* What is expected
After finding the line containing "cambiar las siguiente" below, please output that line and each following one through the line containing "Una vez dentro del", exactly as written.

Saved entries
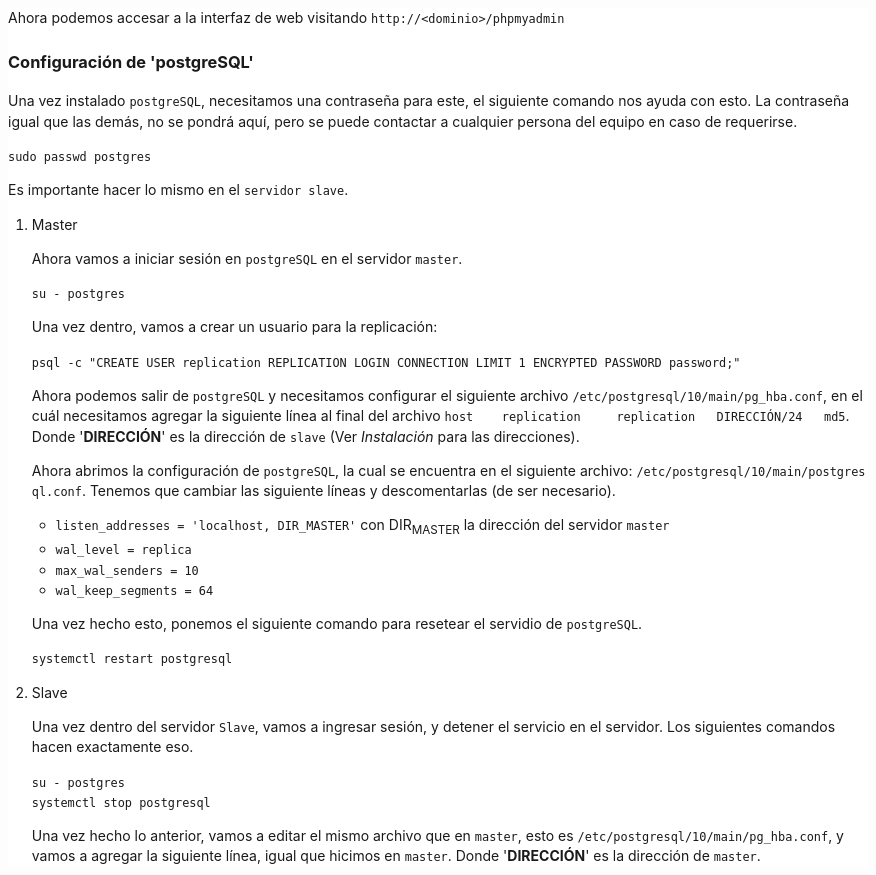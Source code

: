 Ahora podemos accesar a la interfaz de web visitando `http://<dominio>/phpmyadmin`


<a id="org941f7c6"></a>

### Configuración de 'postgreSQL'

Una vez instalado `postgreSQL`, necesitamos una contraseña para este, el 
siguiente comando nos ayuda con esto. La contraseña igual que las demás, no
se pondrá aquí, pero se puede contactar a cualquier persona del equipo en 
caso de requerirse.

    sudo passwd postgres

Es importante hacer lo mismo en el `servidor slave`.

1.  Master

    Ahora vamos a iniciar sesión en `postgreSQL` en el servidor `master`.
    
        su - postgres
    
    Una vez dentro, vamos a crear un usuario para la replicación:
    
        psql -c "CREATE USER replication REPLICATION LOGIN CONNECTION LIMIT 1 ENCRYPTED PASSWORD password;"
    
    Ahora podemos salir de `postgreSQL` y necesitamos configurar el siguiente 
    archivo `/etc/postgresql/10/main/pg_hba.conf`, en el cuál necesitamos agregar 
    la siguiente línea al final del archivo
    `host    replication     replication   DIRECCIÓN/24   md5`. Donde '**DIRECCIÓN**'
    es la dirección de `slave` (Ver *Instalación* para las direcciones).
    
    Ahora abrimos la configuración de `postgreSQL`, la cual se encuentra en el
    siguiente archivo: `/etc/postgresql/10/main/postgresql.conf`. Tenemos que 
    cambiar las siguiente líneas y descomentarlas (de ser necesario).
    
    -   `listen_addresses = 'localhost, DIR_MASTER'` con DIR<sub>MASTER</sub> la dirección del servidor `master`
    -   `wal_level = replica`
    -   `max_wal_senders = 10`
    -   `wal_keep_segments = 64`
    
    Una vez hecho esto, ponemos el siguiente comando para resetear el servidio de
    `postgreSQL`.
    
        systemctl restart postgresql

2.  Slave

    Una vez dentro del servidor `Slave`, vamos a ingresar sesión, y detener el 
    servicio en el servidor. Los siguientes comandos hacen exactamente eso.
    
        su - postgres
        systemctl stop postgresql
    
    Una vez hecho lo anterior, vamos a editar el mismo archivo que en `master`,
    esto es `/etc/postgresql/10/main/pg_hba.conf`, y vamos a agregar la siguiente
    línea, igual que hicimos en `master`. Donde '**DIRECCIÓN**' es la dirección de
    `master`.
    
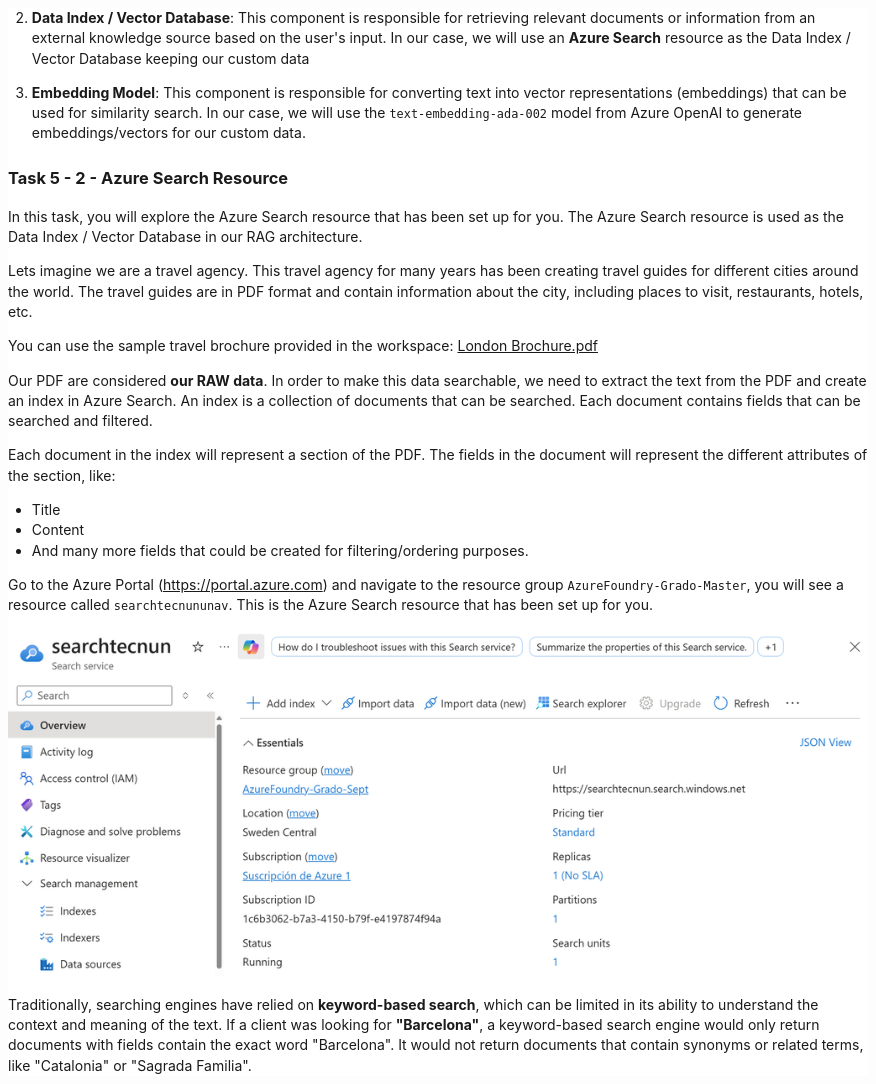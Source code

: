 2. **Data Index / Vector Database**: This component is responsible for retrieving relevant documents or information from an external knowledge source based on the user's input. In our case, we will use an **Azure Search** resource as the Data Index / Vector Database keeping our custom data

3. **Embedding Model**: This component is responsible for converting text into vector representations (embeddings) that can be used for similarity search. In our case, we will use the `text-embedding-ada-002` model from Azure OpenAI to generate embeddings/vectors for our custom data.

### Task 5 - 2 - Azure Search Resource

In this task, you will explore the Azure Search resource that has been set up for you. The Azure Search resource is used as the Data Index / Vector Database in our RAG architecture.

Lets imagine we are a travel agency. This travel agency for many years has been creating travel guides for different cities around the world. The travel guides are in PDF format and contain information about the city, including places to visit, restaurants, hotels, etc.

You can use the sample travel brochure provided in the workspace: [London Brochure.pdf](./London%20Brochure.pdf)

Our PDF are considered **our RAW data**. In order to make this data searchable, we need to extract the text from the PDF and create an index in Azure Search. An index is a collection of documents that can be searched. Each document contains fields that can be searched and filtered.

Each document in the index will represent a section of the PDF. The fields in the document will represent the different attributes of the section, like:
- Title
- Content
- And many more fields that could be created for filtering/ordering purposes.

Go to the Azure Portal (https://portal.azure.com) and navigate to the resource group `AzureFoundry-Grado-Master`, you will see a resource called `searchtecnununav`. This is the Azure Search resource that has been set up for you.

![search resource](./images/search-resource.png)

Traditionally, searching engines have relied on **keyword-based search**, which can be limited in its ability to understand the context and meaning of the text. If a client was looking for **"Barcelona"**, a keyword-based search engine would only return documents with fields contain the exact word "Barcelona". It would not return documents that contain synonyms or related terms, like "Catalonia" or "Sagrada Familia".
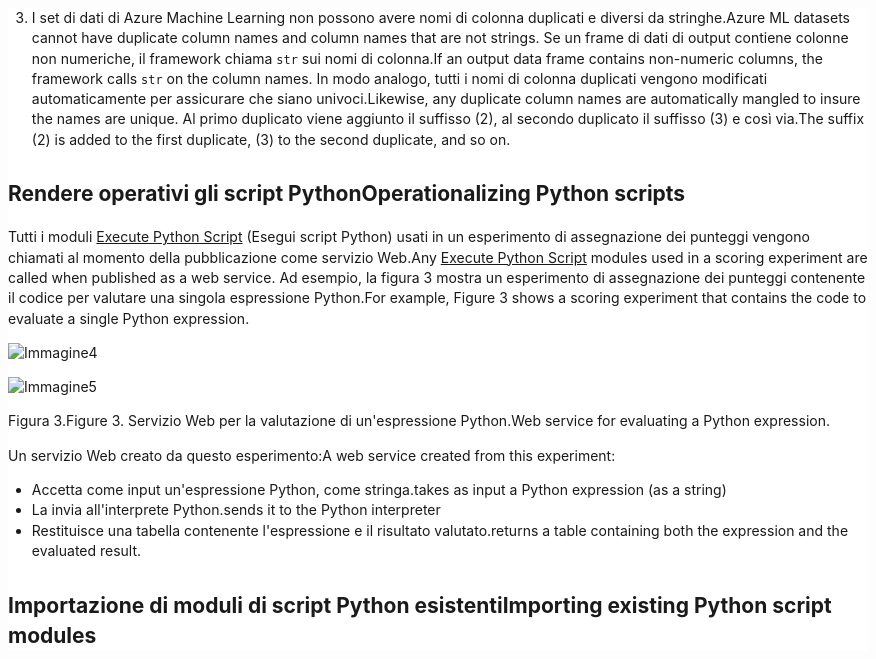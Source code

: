 3. <span data-ttu-id="ca45c-180">I set di dati di Azure Machine Learning non possono avere nomi di colonna duplicati e diversi da stringhe.</span><span class="sxs-lookup"><span data-stu-id="ca45c-180">Azure ML datasets cannot have duplicate column names and column names that are not strings.</span></span> <span data-ttu-id="ca45c-181">Se un frame di dati di output contiene colonne non numeriche, il framework chiama `str` sui nomi di colonna.</span><span class="sxs-lookup"><span data-stu-id="ca45c-181">If an output data frame contains non-numeric columns, the framework calls `str` on the column names.</span></span> <span data-ttu-id="ca45c-182">In modo analogo, tutti i nomi di colonna duplicati vengono modificati automaticamente per assicurare che siano univoci.</span><span class="sxs-lookup"><span data-stu-id="ca45c-182">Likewise, any duplicate column names are automatically mangled to insure the names are unique.</span></span> <span data-ttu-id="ca45c-183">Al primo duplicato viene aggiunto il suffisso (2), al secondo duplicato il suffisso (3) e così via.</span><span class="sxs-lookup"><span data-stu-id="ca45c-183">The suffix (2) is added to the first duplicate, (3) to the second duplicate, and so on.</span></span>


## <a name="operationalizing-python-scripts"></a><span data-ttu-id="ca45c-184">Rendere operativi gli script Python</span><span class="sxs-lookup"><span data-stu-id="ca45c-184">Operationalizing Python scripts</span></span>

<span data-ttu-id="ca45c-185">Tutti i moduli [Execute Python Script][execute-python-script] (Esegui script Python) usati in un esperimento di assegnazione dei punteggi vengono chiamati al momento della pubblicazione come servizio Web.</span><span class="sxs-lookup"><span data-stu-id="ca45c-185">Any [Execute Python Script][execute-python-script] modules used in a scoring experiment are called when published as a web service.</span></span> <span data-ttu-id="ca45c-186">Ad esempio, la figura 3 mostra un esperimento di assegnazione dei punteggi contenente il codice per valutare una singola espressione Python.</span><span class="sxs-lookup"><span data-stu-id="ca45c-186">For example, Figure 3 shows a scoring experiment that contains the code to evaluate a single Python expression.</span></span> 

![Immagine4](./media/machine-learning-execute-python-scripts/figure3a.png)

![Immagine5](./media/machine-learning-execute-python-scripts/python-script-with-python-pandas.png)

<span data-ttu-id="ca45c-189">Figura 3.</span><span class="sxs-lookup"><span data-stu-id="ca45c-189">Figure 3.</span></span> <span data-ttu-id="ca45c-190">Servizio Web per la valutazione di un'espressione Python.</span><span class="sxs-lookup"><span data-stu-id="ca45c-190">Web service for evaluating a Python expression.</span></span>

<span data-ttu-id="ca45c-191">Un servizio Web creato da questo esperimento:</span><span class="sxs-lookup"><span data-stu-id="ca45c-191">A web service created from this experiment:</span></span>

- <span data-ttu-id="ca45c-192">Accetta come input un'espressione Python, come stringa.</span><span class="sxs-lookup"><span data-stu-id="ca45c-192">takes as input a Python expression (as a string)</span></span>
- <span data-ttu-id="ca45c-193">La invia all'interprete Python.</span><span class="sxs-lookup"><span data-stu-id="ca45c-193">sends it to the Python interpreter</span></span> 
- <span data-ttu-id="ca45c-194">Restituisce una tabella contenente l'espressione e il risultato valutato.</span><span class="sxs-lookup"><span data-stu-id="ca45c-194">returns a table containing both the expression and the evaluated result.</span></span>


## <a name="importing-existing-python-script-modules"></a><span data-ttu-id="ca45c-195">Importazione di moduli di script Python esistenti</span><span class="sxs-lookup"><span data-stu-id="ca45c-195">Importing existing Python script modules</span></span>


[execute-python-script]: https://msdn.microsoft.com/library/azure/cdb56f95-7f4c-404d-bde7-5bb972e6f232/
[execute-r-script]: https://msdn.microsoft.com/library/azure/30806023-392b-42e0-94d6-6b775a6e0fd5/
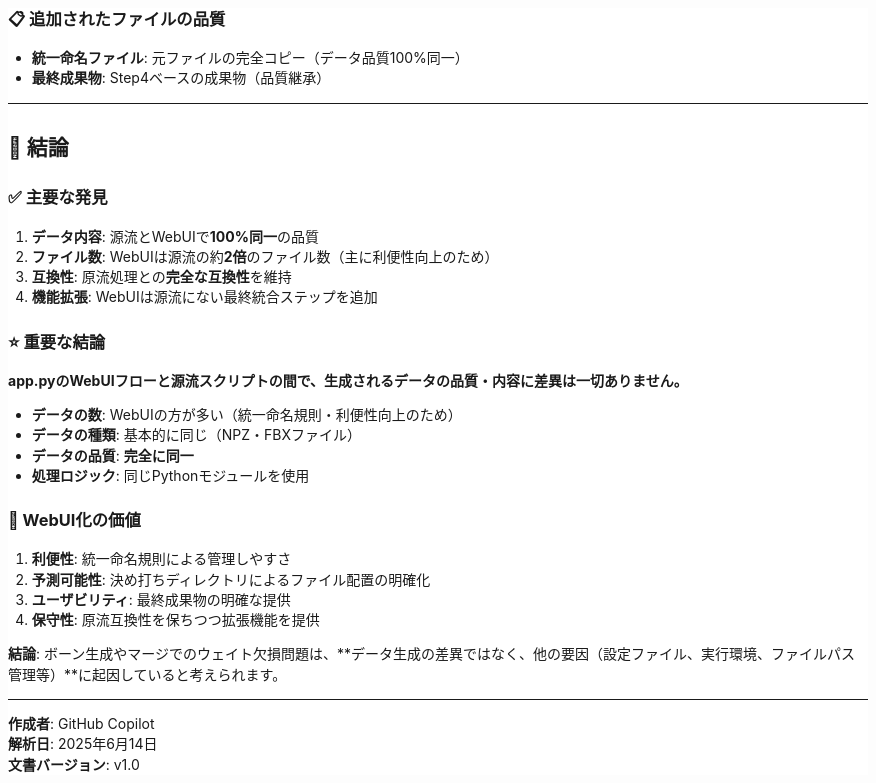### 📋 追加されたファイルの品質
- **統一命名ファイル**: 元ファイルの完全コピー（データ品質100%同一）
- **最終成果物**: Step4ベースの成果物（品質継承）

---

## 🎯 結論

### ✅ 主要な発見
1. **データ内容**: 源流とWebUIで**100%同一**の品質
2. **ファイル数**: WebUIは源流の約**2倍**のファイル数（主に利便性向上のため）
3. **互換性**: 原流処理との**完全な互換性**を維持
4. **機能拡張**: WebUIは源流にない最終統合ステップを追加

### ⭐ 重要な結論
**app.pyのWebUIフローと源流スクリプトの間で、生成されるデータの品質・内容に差異は一切ありません。**

- **データの数**: WebUIの方が多い（統一命名規則・利便性向上のため）
- **データの種類**: 基本的に同じ（NPZ・FBXファイル）
- **データの品質**: **完全に同一**
- **処理ロジック**: 同じPythonモジュールを使用

### 🚀 WebUI化の価値
1. **利便性**: 統一命名規則による管理しやすさ
2. **予測可能性**: 決め打ちディレクトリによるファイル配置の明確化
3. **ユーザビリティ**: 最終成果物の明確な提供
4. **保守性**: 原流互換性を保ちつつ拡張機能を提供

**結論**: ボーン生成やマージでのウェイト欠損問題は、**データ生成の差異ではなく、他の要因（設定ファイル、実行環境、ファイルパス管理等）**に起因していると考えられます。

---

**作成者**: GitHub Copilot  
**解析日**: 2025年6月14日  
**文書バージョン**: v1.0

* Result of this exercise
    cambiar las siguiente líneas y descomentarlas (de ser necesario).
    
    -   `listen_addresses = 'localhost, DIR_MASTER'` con DIR<sub>MASTER</sub> la dirección del servidor `master`
    -   `wal_level = replica`
    -   `max_wal_senders = 10`
    -   `wal_keep_segments = 64`
    
    Una vez hecho esto, ponemos el siguiente comando para resetear el servidio de
    `postgreSQL`.
    
        systemctl restart postgresql

2.  Slave

    Una vez dentro del servidor `Slave`, vamos a ingresar sesión, y detener el 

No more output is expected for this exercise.